[PATCH v4 2/6] rsa: add CONFIG_RSA_VERIFY_WITH_PKEY config

Fri Jan 17 03:24:01 CET 2020

On Tue, Jan 14, 2020 at 12:43:40PM +0100, Heinrich Schuchardt wrote:
> On 1/14/20 8:45 AM, AKASHI Takahiro wrote:
> >On Wed, Jan 08, 2020 at 01:35:13PM +0100, Heinrich Schuchardt wrote:
> >>On 11/21/19 1:11 AM, AKASHI Takahiro wrote:
> >>>In the next couple of commits, under new CONFIG_RSA_VERIFY_WITH_PKEY,
> >>>rsa_verify() will be extended to be able to perform RSA decryption without
> >>>additional RSA key properties from FIT image, i.e. rr and n0inv.
> >>>
> >>>Signed-off-by: AKASHI Takahiro <takahiro.akashi at linaro.org>
> >>>Reviewed-by: Simon Glass <sjg at chromium.org>
> >>
> >>The patch series does not build for some configurations.
> >>
> >>>---
> >>>  lib/rsa/Kconfig | 14 ++++++++++++++
> >>>  1 file changed, 14 insertions(+)
> >>>
> >>>diff --git a/lib/rsa/Kconfig b/lib/rsa/Kconfig
> >>>index 03ffa2969048..71e4c06bf883 100644
> >>>--- a/lib/rsa/Kconfig
> >>>+++ b/lib/rsa/Kconfig
> >>>@@ -30,6 +30,20 @@ config RSA_VERIFY
> >>>  	help
> >>>  	  Add RSA signature verification support.
> >>>
> >>>+config RSA_VERIFY_WITH_PKEY
> >>
> >>For CONFIG_RSA_VERIFY_WITH_PKEY=y and CONFIG_RSA_PUBLIC_KEY_PARSER=n
> >>I get an error:
> >
> >This error is inevitable as both RSA_VERIFY_WITH_PKEY and
> >RSA_PUBLIC_KEY_PARSER are "select"able configurations with
> >visible prompts and then
> 
> No, it is not inevitbable.
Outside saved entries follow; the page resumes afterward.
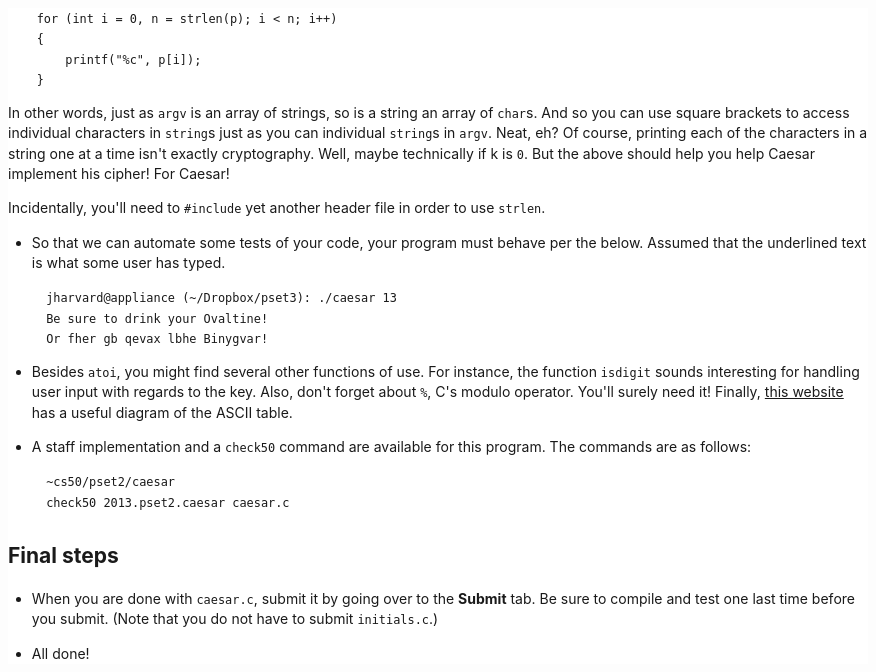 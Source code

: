 		for (int i = 0, n = strlen(p); i < n; i++)
		{
		    printf("%c", p[i]);
		}

  In other words, just as `argv` is an array of strings, so is a string an array of `char`s. And so you can use square brackets to access individual characters in `string`s just as you can individual `string`s in `argv`.  Neat, eh? Of course, printing each of the characters in a string one at a time isn't exactly cryptography. Well, maybe technically if k is `0`. But the above should help you help Caesar implement his cipher! For Caesar!

  Incidentally, you'll need to `#include` yet another header file in order to use `strlen`.

<iframe width="711" height="400" src="http://www.youtube.com/embed/V6IDxl-3WAA" frameborder="0" allowfullscreen></iframe>

* So that we can automate some tests of your code, your program must behave per the below. Assumed that the underlined text is what some user has typed.

		jharvard@appliance (~/Dropbox/pset3): ./caesar 13
		Be sure to drink your Ovaltine!
		Or fher gb qevax lbhe Binygvar!

* Besides `atoi`, you might find several other functions of use. For instance, the function `isdigit` sounds interesting for handling user input with regards to the key. Also, don't forget about `%`, C's modulo operator. You'll surely need it! Finally, [this website](http://asciitable.com/) has a useful diagram of the ASCII table.

* A staff implementation and a `check50` command are available for this program. The commands are as follows:

		~cs50/pset2/caesar
		check50 2013.pset2.caesar caesar.c

## Final steps

* When you are done with `caesar.c`, submit it by going over to the **Submit** tab. Be sure to compile and test one last time before you submit. (Note that you do not have to submit `initials.c`.)

* All done!
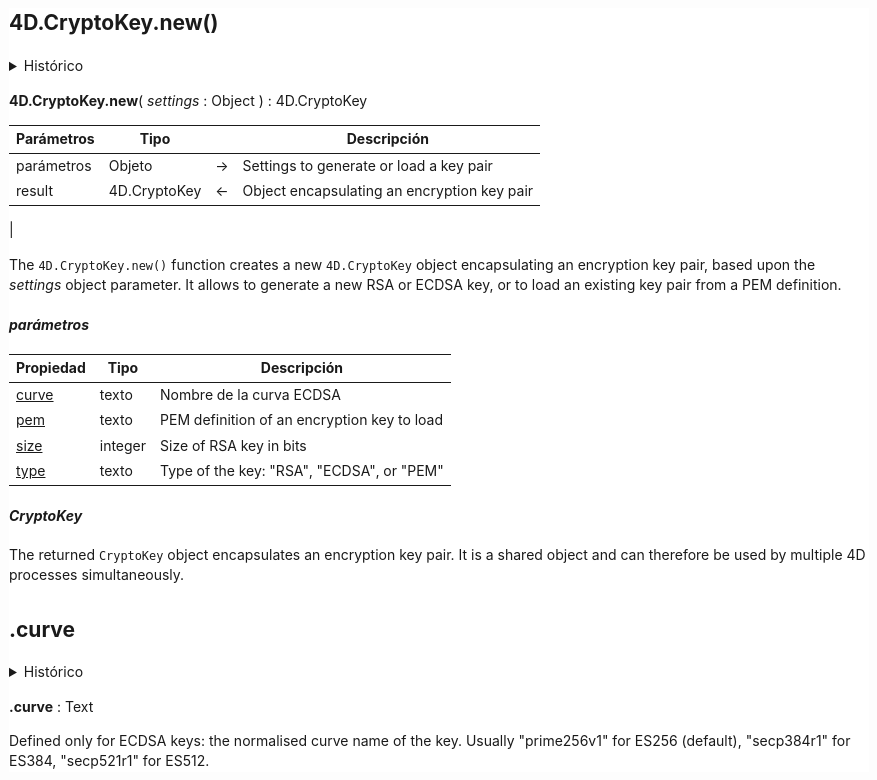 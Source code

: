 



## 4D.CryptoKey.new()

<details><summary>Histórico</summary></details>


**4D.CryptoKey.new**( *settings* : Object ) : 4D.CryptoKey


| Parámetros | Tipo         |    | Descripción                                                            |
| ---------- | ------------ | -- | ---------------------------------------------------------------------- |
| parámetros | Objeto       | -> | Settings to generate or load a key pair                                |
| result     | 4D.CryptoKey | <- | Object encapsulating an encryption key pair|


|


The `4D.CryptoKey.new()` function creates a new `4D.CryptoKey` object encapsulating an encryption key pair, based upon the *settings* object parameter. It allows to generate a new RSA or ECDSA key, or to load an existing key pair from a PEM definition.

#### *parámetros*

| Propiedad       | Tipo    | Descripción                                    |
| --------------- | ------- | ---------------------------------------------- |
| [curve](#curve) | texto   | Nombre de la curva ECDSA                       |
| [pem](#pem)     | texto   | PEM definition of an encryption key to load    |
| [size](#size)   | integer | Size of RSA key in bits                        |
| [type](#type)   | texto   | Type of the key: "RSA", "ECDSA", or "PEM"</li> |


#### *CryptoKey*

The returned `CryptoKey` object encapsulates an encryption key pair. It is a shared object and can therefore be used by multiple 4D processes simultaneously.




## .curve

<details><summary>Histórico</summary></details>

**.curve** : Text




Defined only for ECDSA keys: the normalised curve name of the key. 
Usually "prime256v1" for ES256 (default), "secp384r1" for ES384, "secp521r1" for ES512.


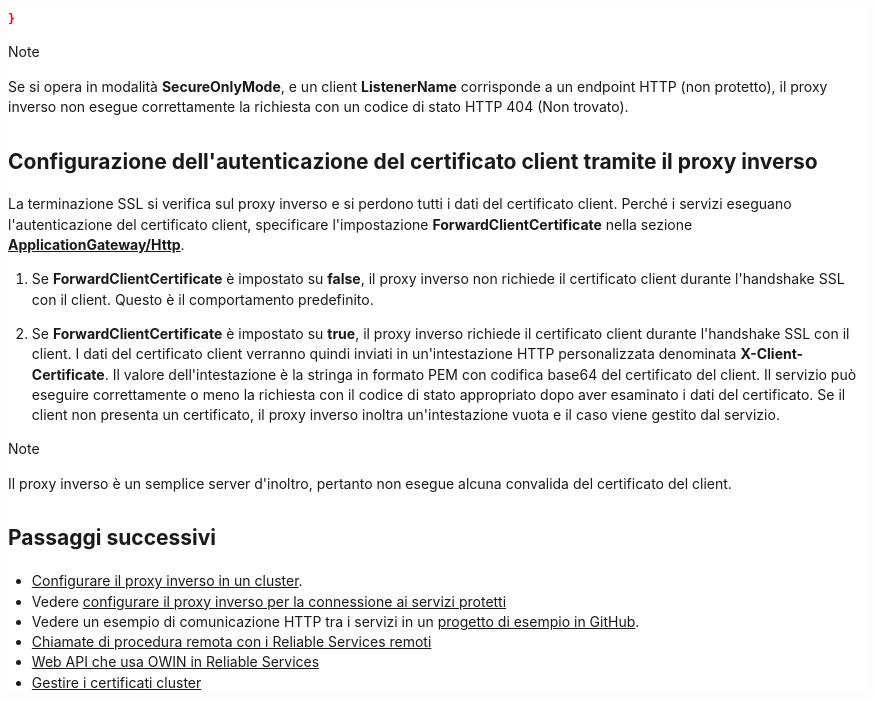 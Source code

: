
 ```json
}
```

> [!NOTE]
> Se si opera in modalità **SecureOnlyMode**, e un client **ListenerName** corrisponde a un endpoint HTTP (non protetto), il proxy inverso non esegue correttamente la richiesta con un codice di stato HTTP 404 (Non trovato).

## <a name="setting-up-client-certificate-authentication-through-the-reverse-proxy"></a>Configurazione dell'autenticazione del certificato client tramite il proxy inverso
La terminazione SSL si verifica sul proxy inverso e si perdono tutti i dati del certificato client. Perché i servizi eseguano l'autenticazione del certificato client, specificare l'impostazione **ForwardClientCertificate** nella sezione [**ApplicationGateway/Http**](./service-fabric-cluster-fabric-settings.md#applicationgatewayhttp).

1. Se **ForwardClientCertificate** è impostato su **false**, il proxy inverso non richiede il certificato client durante l'handshake SSL con il client.
Questo è il comportamento predefinito.

2. Se **ForwardClientCertificate** è impostato su **true**, il proxy inverso richiede il certificato client durante l'handshake SSL con il client.
I dati del certificato client verranno quindi inviati in un'intestazione HTTP personalizzata denominata **X-Client-Certificate**. Il valore dell'intestazione è la stringa in formato PEM con codifica base64 del certificato del client. Il servizio può eseguire correttamente o meno la richiesta con il codice di stato appropriato dopo aver esaminato i dati del certificato.
Se il client non presenta un certificato, il proxy inverso inoltra un'intestazione vuota e il caso viene gestito dal servizio.

> [!NOTE]
> Il proxy inverso è un semplice server d'inoltro, pertanto non esegue alcuna convalida del certificato del client.


## <a name="next-steps"></a>Passaggi successivi
* [Configurare il proxy inverso in un cluster](service-fabric-reverseproxy-setup.md).
* Vedere [configurare il proxy inverso per la connessione ai servizi protetti](https://github.com/Azure-Samples/service-fabric-cluster-templates/tree/master/Reverse-Proxy-Sample#configure-reverse-proxy-to-connect-to-secure-services)
* Vedere un esempio di comunicazione HTTP tra i servizi in un [progetto di esempio in GitHub](https://github.com/Azure-Samples/service-fabric-dotnet-getting-started).
* [Chiamate di procedura remota con i Reliable Services remoti](service-fabric-reliable-services-communication-remoting.md)
* [Web API che usa OWIN in Reliable Services](service-fabric-reliable-services-communication-webapi.md)
* [Gestire i certificati cluster](service-fabric-cluster-security-update-certs-azure.md)

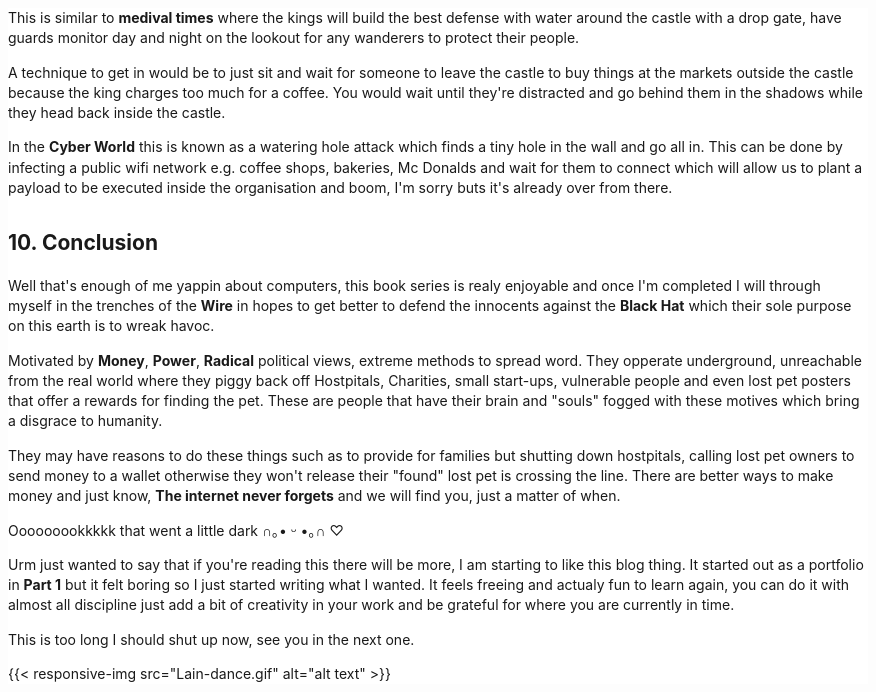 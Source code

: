 This is similar to **medival times** where the kings will build the best defense with water around the castle with a drop gate, have guards monitor day and night on the lookout for any wanderers to protect their people.

A technique to get in would be to just sit and wait for someone to leave the castle to buy things at the markets outside the castle because the king charges too much for a coffee. You would wait until they're distracted and go behind them in the shadows while they head back inside the castle.

In the **Cyber World** this is known as a watering hole attack which finds a tiny hole in the wall and go all in. This can be done by infecting a public wifi network e.g. coffee shops, bakeries, Mc Donalds and wait for them to connect which will allow us to plant a payload to be executed inside the organisation and boom, I'm sorry buts it's already over from there.

## 10. Conclusion

Well that's enough of me yappin about computers, this book series is realy enjoyable and once I'm completed I will through myself in the trenches of the **Wire** in hopes to get better to defend the innocents against the **Black Hat** which their  sole purpose on this earth is to wreak havoc.

Motivated by **Money**, **Power**, **Radical** political views, extreme methods to spread word. They opperate underground, unreachable from the real world where they piggy back off Hostpitals, Charities, small start-ups, vulnerable people and even lost pet posters that offer a rewards for finding the pet. These are people that have their brain and "souls" fogged with these motives which bring a disgrace to humanity.

They may have reasons to do these things such as to provide for families but shutting down hostpitals, calling lost pet owners to send money to a wallet otherwise they won't release their "found" lost pet is crossing the line. There are better ways to make money and just know, **The internet never forgets** and we will find you, just a matter of when.

Ooooooookkkkk that went a little dark ∩｡• ᵕ •｡∩ ♡

Urm just wanted to say that if you're reading this there will be more, I am starting to like this blog thing. It started out as a portfolio in **Part 1** but it felt boring so I just started writing what I wanted. It feels freeing and actualy fun to learn again, you can do it with almost all discipline just add a bit of creativity in your work and be grateful for where you are currently in time.

This is too long I should shut up now, see you in the next one.

{{< responsive-img src="Lain-dance.gif" alt="alt text" >}}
Just ensure that in the Makefiles all modules
> are selected that you need for your configuration.

How?
Can you please show me a simple solution?

Thanks,
-Takahiro Akashi

> >we should generally avoid potential illegal configurations;
> 
> Yes, we want to avoid potentially illegal configurations everywhere.
> This is why we have a randconfig build target.
> 
> Best regards
> 
> Heinrich
> 
> >The one should NOT forcibly select the other as the kernel kconfig
> >document suggests.
> >
> >#  Note:
> >#        select should be used with care. select will force
> >#        a symbol to a value without visiting the dependencies.
> >#        By abusing select you are able to select a symbol FOO even
> >#        if FOO depends on BAR that is not set.
> >#        In general use select only for non-visible symbols
> >#        (no prompts anywhere) and for symbols with no dependencies.
> >#        That will limit the usefulness but on the other hand avoid
> >#        the illegal configurations all over.
> >
> >-Takahiro Akashi
> >
> >
> >>lib/rsa/rsa-keyprop.c:669: undefined reference to `rsa_parse_pub_key'
> >>
> >>RSA_PUBLIC_KEY_PARSER depends on
> >>ASYMMETRIC_KEY_TYPE [=n] && ASYMMETRIC_PUBLIC_KEY_SUBTYPE [=n]
> >>
> >>Please, fix the dependencies.
> >>
> >>Best regards
> >>
> >>Heinrich
> >>
> >>>+	bool "Execute RSA verification without key parameters from FDT"
> >>>+	depends on RSA
> >>>+	help
> >>>+	  The standard RSA-signature verification code (FIT_SIGNATURE) uses
> >>>+	  pre-calculated key properties, that are stored in fdt blob, in
> >>>+	  decrypting a signature.
> >>>+	  This does not suit the use case where there is no way defined to
> >>>+	  provide such additional key properties in standardized form,
> >>>+	  particularly UEFI secure boot.
> >>>+	  This options enables RSA signature verification with a public key
> >>>+	  directly specified in image_sign_info, where all the necessary
> >>>+	  key properties will be calculated on the fly in verification code.
> >>>+
> >>>  config RSA_SOFTWARE_EXP
> >>>  	bool "Enable driver for RSA Modular Exponentiation in software"
> >>>  	depends on DM
> >>>
> >
>